Sadly, more companies are leaning to the idea that the Program Manager is more like a fancy clerk. They end up pretty stressed out and under-appreciated.
This gets to the central question: How do you create, run, and release a huge effort that might take hundreds of man-years, like Office 2012? Something like that covers a lot more ground than simply kicking out some code. There are all sorts of things that need to be coordinated.
Companies are still sorting through how to set up and run programs, in my opinion. There is a LOT of room for screwing things up between 5 guys and 150 guys. There are a lot of tricks to use, but many times people want simple answers and the simple answers are not forthcoming.
A lot of time employees just go to their PM and then go around the Program Manager directly to the higher-ups in the organization.

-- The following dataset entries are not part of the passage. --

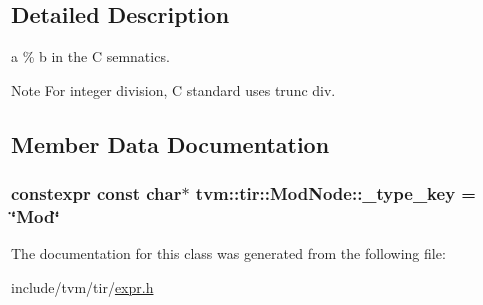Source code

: \subsection{Detailed Description}
a \% b in the C semnatics. 

\begin{DoxyNote}{Note}
For integer division, C standard uses trunc div. 
\end{DoxyNote}


\subsection{Member Data Documentation}
\subsubsection[{\texorpdfstring{\+\_\+type\+\_\+key}{_type_key}}]{\setlength{\rightskip}{0pt plus 5cm}constexpr const char$\ast$ tvm\+::tir\+::\+Mod\+Node\+::\+\_\+type\+\_\+key = \char`\"{}Mod\char`\"{}\hspace{0.3cm}{\ttfamily [static]}}\hypertarget{classtvm_1_1tir_1_1ModNode_a37e351d32690214154bd1545b990f43a}{}\label{classtvm_1_1tir_1_1ModNode_a37e351d32690214154bd1545b990f43a}


The documentation for this class was generated from the following file\+:\begin{DoxyCompactItemize}
\item 
include/tvm/tir/\hyperlink{tir_2expr_8h}{expr.\+h}\end{DoxyCompactItemize}
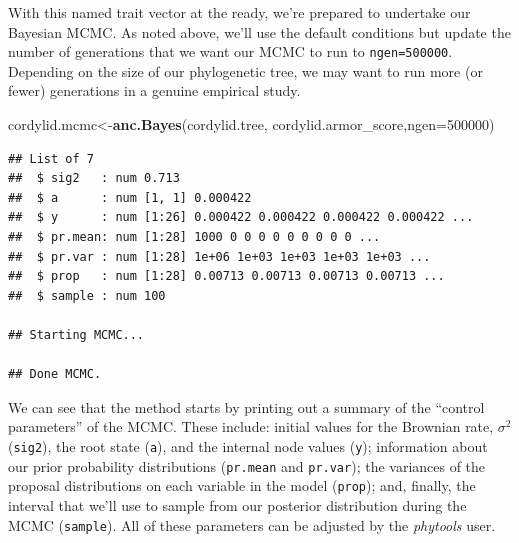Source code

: \documentclass[fleqn,10pt,lineno]{wlpeerj} %
\newenvironment{Shaded}{\begin{snugshade}}{\end{snugshade}}
\newcommand{\AttributeTok}[1]{\textcolor[rgb]{0.13,0.29,0.53}{#1}}
\newcommand{\DecValTok}[1]{\textcolor[rgb]{0.00,0.00,0.81}{#1}}
\newcommand{\FunctionTok}[1]{\textcolor[rgb]{0.13,0.29,0.53}{\textbf{#1}}}
\newcommand{\NormalTok}[1]{#1}
\newcommand{\OtherTok}[1]{\textcolor[rgb]{0.56,0.35,0.01}{#1}}
\newcommand{\SpecialCharTok}[1]{\textcolor[rgb]{0.81,0.36,0.00}{\textbf{#1}}}
\begin{document}
\begin{Shaded}
\end{Shaded}

With this named trait vector at the ready, we're prepared to undertake our Bayesian MCMC. As noted above, we'll use the default conditions but update the number of generations that we want our MCMC to run to \texttt{ngen=500000}. Depending on the size of our phylogenetic tree, we may want to run more (or fewer) generations in a genuine empirical study.

\begin{Shaded}
\begin{Highlighting}[]
\NormalTok{cordylid.mcmc}\OtherTok{\textless{}{-}}\FunctionTok{anc.Bayes}\NormalTok{(cordylid.tree,}
\NormalTok{  cordylid.armor\_score,}\AttributeTok{ngen=}\DecValTok{500000}\NormalTok{)}
\end{Highlighting}
\end{Shaded}

\begin{verbatim}
## List of 7
##  $ sig2   : num 0.713
##  $ a      : num [1, 1] 0.000422
##  $ y      : num [1:26] 0.000422 0.000422 0.000422 0.000422 ...
##  $ pr.mean: num [1:28] 1000 0 0 0 0 0 0 0 0 0 ...
##  $ pr.var : num [1:28] 1e+06 1e+03 1e+03 1e+03 1e+03 ...
##  $ prop   : num [1:28] 0.00713 0.00713 0.00713 0.00713 ...
##  $ sample : num 100

## Starting MCMC...

## Done MCMC.
\end{verbatim}

We can see that the method starts by printing out a summary of the ``control parameters'' of the MCMC. These include: initial values for the Brownian rate, \(\sigma^{2}\) (\texttt{sig2}), the root state (\texttt{a}), and the internal node values (\texttt{y}); information about our prior probability distributions (\texttt{pr.mean} and \texttt{pr.var}); the variances of the proposal distributions on each variable in the model (\texttt{prop}); and, finally, the interval that we'll use to sample from our posterior distribution during the MCMC (\texttt{sample}). All of these parameters can be adjusted by the \emph{phytools} user.
\end{document}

Makes the whole thing quickly devolve into a Charlie Foxtrot.
(Disclaimer: I've done quite a bit of setting up programs and helping companies manage them)
EDIT: I've describe a Program Manager as being "over" the entire effort. Some companies just kick them out to the side of the whole thing. This is an even worse setup, because the business drivers aren't directly connected to the work.

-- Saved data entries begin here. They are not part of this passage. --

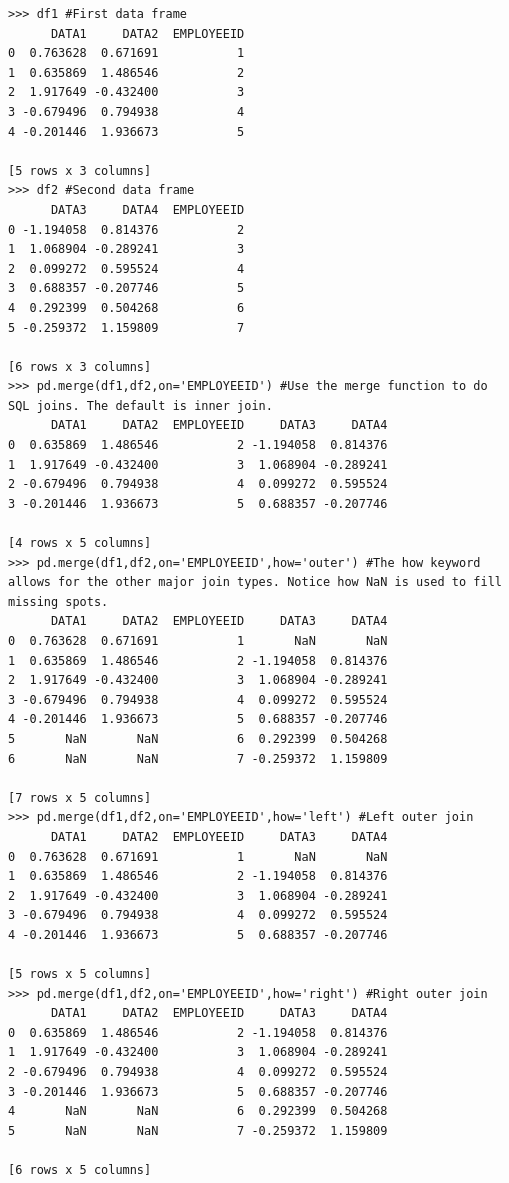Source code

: \begin{lstlisting}
>>> df1 #First data frame
      DATA1     DATA2  EMPLOYEEID
0  0.763628  0.671691           1
1  0.635869  1.486546           2
2  1.917649 -0.432400           3
3 -0.679496  0.794938           4
4 -0.201446  1.936673           5

[5 rows x 3 columns]
>>> df2 #Second data frame
      DATA3     DATA4  EMPLOYEEID
0 -1.194058  0.814376           2
1  1.068904 -0.289241           3
2  0.099272  0.595524           4
3  0.688357 -0.207746           5
4  0.292399  0.504268           6
5 -0.259372  1.159809           7

[6 rows x 3 columns]
>>> pd.merge(df1,df2,on='EMPLOYEEID') #Use the merge function to do SQL joins. The default is inner join.
      DATA1     DATA2  EMPLOYEEID     DATA3     DATA4
0  0.635869  1.486546           2 -1.194058  0.814376
1  1.917649 -0.432400           3  1.068904 -0.289241
2 -0.679496  0.794938           4  0.099272  0.595524
3 -0.201446  1.936673           5  0.688357 -0.207746

[4 rows x 5 columns]
>>> pd.merge(df1,df2,on='EMPLOYEEID',how='outer') #The how keyword allows for the other major join types. Notice how NaN is used to fill missing spots.
      DATA1     DATA2  EMPLOYEEID     DATA3     DATA4
0  0.763628  0.671691           1       NaN       NaN
1  0.635869  1.486546           2 -1.194058  0.814376
2  1.917649 -0.432400           3  1.068904 -0.289241
3 -0.679496  0.794938           4  0.099272  0.595524
4 -0.201446  1.936673           5  0.688357 -0.207746
5       NaN       NaN           6  0.292399  0.504268
6       NaN       NaN           7 -0.259372  1.159809

[7 rows x 5 columns]
>>> pd.merge(df1,df2,on='EMPLOYEEID',how='left') #Left outer join
      DATA1     DATA2  EMPLOYEEID     DATA3     DATA4
0  0.763628  0.671691           1       NaN       NaN
1  0.635869  1.486546           2 -1.194058  0.814376
2  1.917649 -0.432400           3  1.068904 -0.289241
3 -0.679496  0.794938           4  0.099272  0.595524
4 -0.201446  1.936673           5  0.688357 -0.207746

[5 rows x 5 columns]
>>> pd.merge(df1,df2,on='EMPLOYEEID',how='right') #Right outer join
      DATA1     DATA2  EMPLOYEEID     DATA3     DATA4
0  0.635869  1.486546           2 -1.194058  0.814376
1  1.917649 -0.432400           3  1.068904 -0.289241
2 -0.679496  0.794938           4  0.099272  0.595524
3 -0.201446  1.936673           5  0.688357 -0.207746
4       NaN       NaN           6  0.292399  0.504268
5       NaN       NaN           7 -0.259372  1.159809

[6 rows x 5 columns]
\end{lstlisting}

"How do you create, run, and release a huge effort that might take hundreds of man-years, like Office 2012?"
I think that more and more, companies are realizing that the answer to this is "You don't."

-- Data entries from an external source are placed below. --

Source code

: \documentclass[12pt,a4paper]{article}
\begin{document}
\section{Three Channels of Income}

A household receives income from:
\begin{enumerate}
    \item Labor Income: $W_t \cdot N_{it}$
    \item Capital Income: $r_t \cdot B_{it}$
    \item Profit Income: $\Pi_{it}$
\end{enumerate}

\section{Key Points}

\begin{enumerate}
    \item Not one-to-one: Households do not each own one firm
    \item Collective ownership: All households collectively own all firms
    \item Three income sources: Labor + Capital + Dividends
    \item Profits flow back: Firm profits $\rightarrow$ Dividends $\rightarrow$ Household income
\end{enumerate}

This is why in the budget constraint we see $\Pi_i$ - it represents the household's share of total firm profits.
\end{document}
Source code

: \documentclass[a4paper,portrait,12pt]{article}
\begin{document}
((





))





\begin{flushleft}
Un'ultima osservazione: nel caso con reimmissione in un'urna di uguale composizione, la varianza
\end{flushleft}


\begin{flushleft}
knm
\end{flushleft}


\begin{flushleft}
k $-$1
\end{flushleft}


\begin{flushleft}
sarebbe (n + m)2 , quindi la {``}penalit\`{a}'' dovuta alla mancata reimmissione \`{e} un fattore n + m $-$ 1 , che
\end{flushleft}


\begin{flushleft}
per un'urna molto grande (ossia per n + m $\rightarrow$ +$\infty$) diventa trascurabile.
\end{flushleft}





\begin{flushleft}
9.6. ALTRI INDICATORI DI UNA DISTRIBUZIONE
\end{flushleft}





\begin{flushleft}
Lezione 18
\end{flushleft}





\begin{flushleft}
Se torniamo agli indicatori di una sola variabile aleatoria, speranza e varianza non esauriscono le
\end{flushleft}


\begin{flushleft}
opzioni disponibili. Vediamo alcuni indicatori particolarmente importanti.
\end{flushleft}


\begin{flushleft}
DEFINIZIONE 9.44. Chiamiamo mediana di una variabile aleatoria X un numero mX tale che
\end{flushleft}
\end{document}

Google Chrome is a good example. Instead of trying to figure out exactly what needed to be in the product, they built a kick-ass updater (which is now open-source). One that let them transparently and efficiently download and install updates whenever necessary, so they could treat desktop software like a webapp.
And then instead of having to coordinate hundreds of man-years of work, they can have small independent teams that crank out a feature, release it, see if the feature works well, and back it out if necessary.
The best way to deal with an O(N!) problem is to keep N small.
Their worlds apart though, enterprise would be bringing in a lot of the money on Office, they'd want something they can roll out and only periodically patch, they want something they can rely upon from day one.
Chrome is a free product that already achieves it's main aims, if chrome was a $200 browser or something I'd imagine it would have to conform to the big release idea to.
Chrome got out of beta before GMail because Chrome has a bunch of OEM deals. I don't know the terms of those deals, but I imagine there's money changing hands, and that they are of strategic importance both for the OEMs and for Google:
There's some resistance to using auto-updating software in enterprises simply because it's not the way things have traditionally been done, but IT departments are warming up to it. The huge pain of doing a major upgrade and the constant security fiascos that come from using software that's 5 years out of date are a major incentive for departments to switch to a model where individual changes can be canaried and tested in isolation before bringing down the whole enterprise. Google Docs is certainly having some measure of success in the enterprise arena, despite being a webapp with this development model. And outside of Google, Salesforce.com has revolutionized their market with a webservice-based enterprise app.
The resistance to auto updating software is the amount of risk involved.
If say Chrome was your sole web browser and an update broke compatibility with a business process, who is responsible?
It's a constant struggle to balance the business needs of predictable use and the need to stay competitive with up to date products. Mainframes and WinXP's default browser will continue to stay until the benefits can be clearly shown to out weigh the risks.
Can't employees just ignore what he/she says?